その一人が、メジャー通算324勝の剛腕、ノーラン・ライアンだ。
1988年オフ、12勝11敗の成績を残し、アストロズをFAになった41歳のライアンをめぐり、エンゼルス、レンジャーズ、ジャイアンツの3球団が獲得に動いていた。
だが、ライアンは、72年から8年間在籍した古巣・エンゼルスが年俸150万ドルの3年契約を提示したにもかかわらず、態度を保留していた。
そんな矢先、新外国人投手の調査のため、ウインターミーティングに顔を出したオリックスの矢形勝洋球団本部長は、ライアンの代理人から年俸200万ドル(当時のレートで約2億4400万円)で契約を持ちかけられたという(2017年4月18日付・サンスポ「昭和野球列伝」)。
ライアン自身も「野球人生の最後を日本でプレーしてもいい」と選択肢のひとつに挙げていた。阪急を買収したばかりの新球団・オリックスにとっても、耳寄りな話であり、ライアンの活躍しだいでは、1年目でいきなり優勝の可能性もあった。
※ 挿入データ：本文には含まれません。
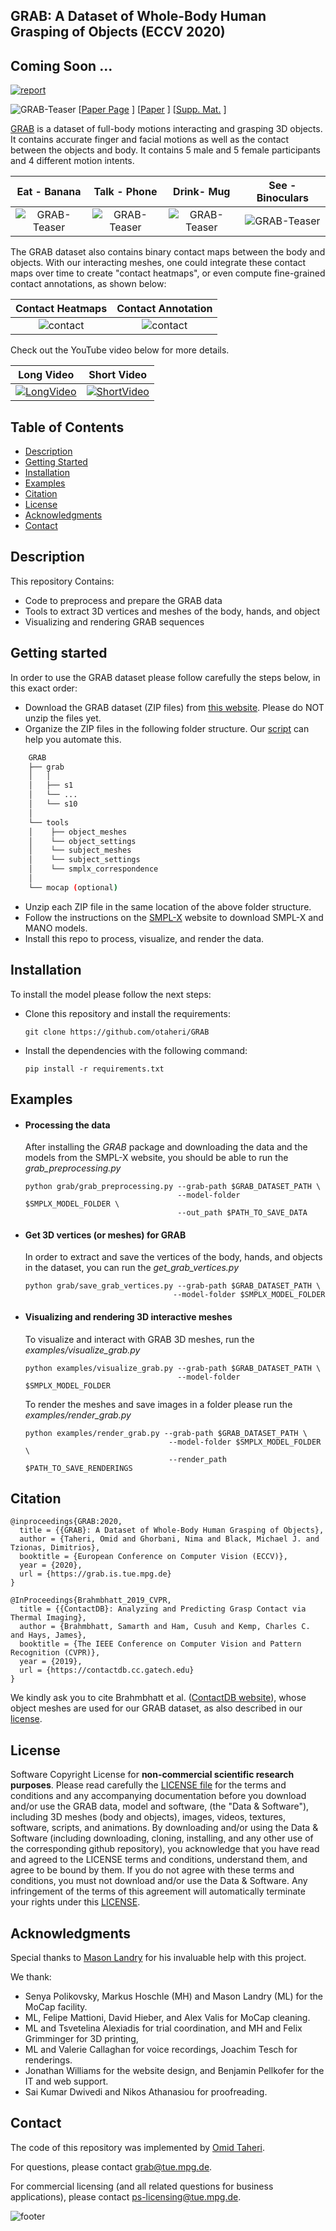 ## GRAB: A Dataset of Whole-Body Human Grasping of Objects (ECCV 2020)

## Coming Soon ...

[![report](https://img.shields.io/badge/arxiv-report-red)](https://grab.is.tue.mpg.de)

![GRAB-Teaser](images/teaser.png)
[[Paper Page](https://grab.is.tue.mpg.de) ] 
[[Paper](http://grab.is.tue.mpg.de//uploads/ckeditor/attachments/363/grab_eccv2020.pdf) ] 
[[Supp. Mat.](https://www.ecva.net/papers/eccv_2020/papers_ECCV/papers/123490562-supp.pdf) ]

[GRAB](http://grab.is.tue.mpg.de) is a dataset of full-body motions interacting and grasping 3D objects.
It contains accurate finger and facial motions as well as the contact between the objects and body. It contains 5 male and 5 female participants and 4
different motion intents.



| Eat - Banana | Talk - Phone|Drink- Mug | See - Binoculars|
| :---: | :---: |:---: | :---: |
| ![GRAB-Teaser](images/banana.gif)|![GRAB-Teaser](images/phone.gif)|![GRAB-Teaser](images/mug.gif)|![GRAB-Teaser](images/binoculars.gif)|

The GRAB dataset also contains  binary contact maps between the body and objects.
With our interacting meshes, one could integrate these contact maps over time to create
"contact heatmaps", or even compute fine-grained contact annotations, as shown below:

|Contact Heatmaps|Contact Annotation|
| :---: | :---: |
|![contact](images/contact.png) |![contact](images/contact1.png)|


Check out the YouTube video below for more details.

| Long Video | Short Video |
| :---: | :---: |
|  [![LongVideo](images/long.png)](https://youtu.be/s5syYMxmNHA) | [![ShortVideo](images/short.png)](https://youtu.be/s5syYMxmNHA) |


## Table of Contents
  * [Description](#description)
  * [Getting Started](#getting-started)
  * [Installation](#installation)
  * [Examples](#examples)
  * [Citation](#citation)
  * [License](#license)
  * [Acknowledgments](#acknowledgments)
  * [Contact](#contact)



## Description

This repository Contains:
- Code to preprocess and prepare the GRAB data
- Tools to extract 3D vertices and meshes of the body, hands, and object
- Visualizing and rendering GRAB sequences

## Getting started
In order to use the GRAB dataset please follow carefully the steps below, in this exact order:

- Download the GRAB dataset (ZIP files) from [this website](http://grab.is.tue.mpg.de). Please do NOT unzip the files yet.
- Organize the ZIP files in the following folder structure. Our [script](http://comming.soon) can help you automate this.
```bash
    GRAB
    ├── grab
    │   │
    │   ├── s1
    │   └── ...
    │   └── s10
    │
    └── tools
    │    ├── object_meshes
    │    └── object_settings
    │    └── subject_meshes
    │    └── subject_settings
    │    └── smplx_correspondence
    │
    └── mocap (optional)
```
- Unzip each ZIP file in the same location of the above folder structure.
- Follow the instructions on the [SMPL-X](https://smpl-x.is.tue.mpg.de) website to download SMPL-X and MANO models.
- Install this repo to process, visualize, and render the data.

## Installation

To install the model please follow the next steps:

- Clone this repository and install the requirements: 
    ```Shell
    git clone https://github.com/otaheri/GRAB
    ```
- Install the dependencies with the following command:
    ```
    pip install -r requirements.txt
    ```

## Examples

- #### Processing the data

    After installing the *GRAB* package and downloading the data and the models from the SMPL-X website, you should be able to run the *grab_preprocessing.py*
    
    ```Shell
    python grab/grab_preprocessing.py --grab-path $GRAB_DATASET_PATH \
                                      --model-folder $SMPLX_MODEL_FOLDER \
                                      --out_path $PATH_TO_SAVE_DATA
    ```

- #### Get 3D vertices (or meshes) for GRAB
    
    In order to extract and save the vertices of the body, hands, and objects in the dataset, you can run the *get_grab_vertices.py*
    
    ```Shell
    python grab/save_grab_vertices.py --grab-path $GRAB_DATASET_PATH \
                                     --model-folder $SMPLX_MODEL_FOLDER
    ```


- #### Visualizing and rendering 3D interactive meshes
    
    To visualize and interact with GRAB 3D meshes, run the *examples/visualize_grab.py*
    
    ```Shell
    python examples/visualize_grab.py --grab-path $GRAB_DATASET_PATH \
                                      --model-folder $SMPLX_MODEL_FOLDER
    ```
    
    To render the meshes and save images in a folder please run the  *examples/render_grab.py*
    
    ```Shell
    python examples/render_grab.py --grab-path $GRAB_DATASET_PATH \
                                    --model-folder $SMPLX_MODEL_FOLDER \
                                    --render_path $PATH_TO_SAVE_RENDERINGS
    ```



## Citation

```
@inproceedings{GRAB:2020,
  title = {{GRAB}: A Dataset of Whole-Body Human Grasping of Objects},
  author = {Taheri, Omid and Ghorbani, Nima and Black, Michael J. and Tzionas, Dimitrios},
  booktitle = {European Conference on Computer Vision (ECCV)},
  year = {2020},
  url = {https://grab.is.tue.mpg.de}
}

@InProceedings{Brahmbhatt_2019_CVPR,
  title = {{ContactDB}: Analyzing and Predicting Grasp Contact via Thermal Imaging},
  author = {Brahmbhatt, Samarth and Ham, Cusuh and Kemp, Charles C. and Hays, James},
  booktitle = {The IEEE Conference on Computer Vision and Pattern Recognition (CVPR)},
  year = {2019},
  url = {https://contactdb.cc.gatech.edu}
}
```
We kindly ask you to cite Brahmbhatt et al. ([ContactDB website](https://contactdb.cc.gatech.edu/)), whose object meshes are used for our GRAB dataset, as also described in our [license](./LICENSE).

## License
Software Copyright License for **non-commercial scientific research purposes**.
Please read carefully the [LICENSE file](https://github.com/otaheri/GRAB/blob/master/LICENSE) for the terms and conditions and any accompanying documentation
before you download and/or use the GRAB data, model and software, (the "Data & Software"),
including 3D meshes (body and objects), images, videos, textures, software, scripts, and animations.
By downloading and/or using the Data & Software (including downloading,
cloning, installing, and any other use of the corresponding github repository),
you acknowledge that you have read and agreed to the LICENSE terms and conditions, understand them,
and agree to be bound by them. If you do not agree with these terms and conditions,
you must not download and/or use the Data & Software. Any infringement of the terms of
this agreement will automatically terminate your rights under this [LICENSE](./LICENSE).


## Acknowledgments

Special thanks to [Mason Landry](https://ps.is.tuebingen.mpg.de/person/mlandry) for his invaluable help with this project.

We thank:
* Senya Polikovsky, Markus Hoschle (MH) and Mason Landry (ML) for the MoCap facility. 
* ML, Felipe Mattioni, David Hieber, and Alex Valis for MoCap cleaning. 
* ML and Tsvetelina Alexiadis for trial coordination, and MH and Felix Grimminger for 3D printing, 
* ML and Valerie Callaghan for voice recordings, Joachim Tesch for renderings. 
* Jonathan Williams for the website design, and Benjamin Pellkofer for the IT and web support. 
* Sai Kumar Dwivedi and Nikos Athanasiou for proofreading.

## Contact
The code of this repository was implemented by [Omid Taheri](https://ps.is.tue.mpg.de/person/otaheri).

For questions, please contact [grab@tue.mpg.de](mailto:grab@tue.mpg.de).

For commercial licensing (and all related questions for business applications), please contact [ps-licensing@tue.mpg.de](mailto:ps-licensing@tue.mpg.de).



![footer](images/sequence.jpg)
だが、門田博光を年俸1億円で入団させたばかりのオリックスは、その2倍以上の高い買い物に対し、即答を見合わせた。
そして、2日後の12月7日、ライアンは2年総額320万ドルでレンジャーズと電撃契約。ジャイアンツのアル・ローゼン球団社長を「一度テキサスに生まれた男は、死ぬまでテキサス男なんだな」と悔しがらせたが、オリックスも大魚を逃す結果になった。
翌89年、ライアンはレンジャーズで16勝と前年以上の好成績を挙げ、オリックスは近鉄にゲーム差なしのわずか1厘差で優勝を逃した。
契約条件が安くても故郷でプレーする道を選んだライアンだけに、仮に「200万ドルでOK」と即答していても、獲得は難しかったかもしれないが、それでも日本でプレーするライアンの姿を見たかった気もする。